# How do you find all the real and complex roots of x^4 - 2x^3 - 4x^2 - 8x - 32 = 0?

Jan 28, 2016

Use the rational root theorem, then divide by the factors found to find the remaining roots.

$x = - 2$, $x = 4$, $x = \pm 2 i$

#### Explanation:

Let $f \left(x\right) = {x}^{4} - 2 {x}^{3} - 4 {x}^{2} - 8 x - 32$

By the rational root theorem, the only possible rational roots of $f \left(x\right) = 0$ are expressible in the form $\frac{p}{q}$ for some integers $p$ and $q$ where $p$ is a divisor of the constant term $- 32$ and $q$ a divisor of the coefficient $1$ of the leading term.
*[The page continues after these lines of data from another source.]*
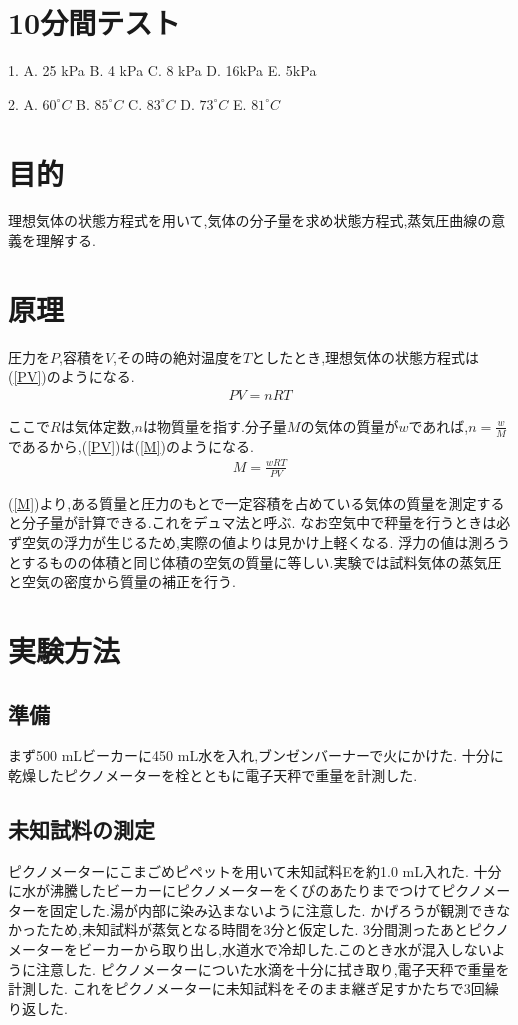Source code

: \documentclass[a4j,10pt]{jarticle}
\begin{document}
  \section{10分間テスト}
  1. A. 25 kPa B. 4 kPa C. 8 kPa D. 16kPa E. 5kPa

  2. A. $60^\circ C$  B. $85^\circ C$ C. $83^\circ C$ D. $73^\circ C$ E. $81^\circ C$
  \section{目的}
  理想気体の状態方程式を用いて,気体の分子量を求め状態方程式,蒸気圧曲線の意義を理解する.
  \section{原理}
  圧力を$P$,容積を$V$,その時の絶対温度を$T$としたとき,理想気体の状態方程式は(\ref{PV})のようになる.
  \begin{eqnarray}
    \label{PV}
    PV = nRT
  \end{eqnarray}

  ここで$R$は気体定数,$n$は物質量を指す.分子量$M$の気体の質量が$w$であれば,$n = \frac{w}{M}$であるから,(\ref{PV})は(\ref{M})のようになる.
  \begin{eqnarray}
    \label{M}
    M = \frac{wRT}{PV}
  \end{eqnarray}

  (\ref{M})より,ある質量と圧力のもとで一定容積を占めている気体の質量を測定すると分子量が計算できる.これをデュマ法と呼ぶ.
  なお空気中で秤量を行うときは必ず空気の浮力が生じるため,実際の値よりは見かけ上軽くなる.
  浮力の値は測ろうとするものの体積と同じ体積の空気の質量に等しい.実験では試料気体の蒸気圧と空気の密度から質量の補正を行う.

  \section{実験方法}
  \subsection{準備}
  まず500 mLビーカーに450 mL水を入れ,ブンゼンバーナーで火にかけた.
  十分に乾燥したピクノメーターを栓とともに電子天秤で重量を計測した.
  \subsection{未知試料の測定}
  ピクノメーターにこまごめピペットを用いて未知試料Eを約1.0 mL入れた.
  十分に水が沸騰したビーカーにピクノメーターをくびのあたりまでつけてピクノメーターを固定した.湯が内部に染み込まないように注意した.
  かげろうが観測できなかったため,未知試料が蒸気となる時間を3分と仮定した.
  3分間測ったあとピクノメーターをビーカーから取り出し,水道水で冷却した.このとき水が混入しないように注意した.
  ピクノメーターについた水滴を十分に拭き取り,電子天秤で重量を計測した.
  これをピクノメーターに未知試料をそのまま継ぎ足すかたちで3回繰り返した.
\end{document}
That means that the only possible rational roots are factors of $32$:

$\pm 1$, $\pm 2$, $\pm 4$, $\pm 8$, $\pm 16$, $\pm 32$

Trying each of these in turn, we find:

$f \left(- 2\right) = 16 + 16 - 16 + 16 - 32 = 0$

$f \left(4\right) = 256 - 128 - 64 - 32 - 32 = 0$

So $x = - 2$ and $x = 4$ are roots and $f \left(x\right)$ has corresponding factors $\left(x + 2\right)$ and $\left(x - 4\right)$

${x}^{4} - 2 {x}^{3} - 4 {x}^{2} - 8 x - 32$

$= \left(x + 2\right) \left({x}^{3} - 4 {x}^{2} + 4 x - 16\right)$

$= \left(x + 2\right) \left(x - 4\right) \left({x}^{2} + 4\right)$

$= \left(x + 2\right) \left(x - 4\right) \left(x - 2 i\right) \left(x + 2 i\right)$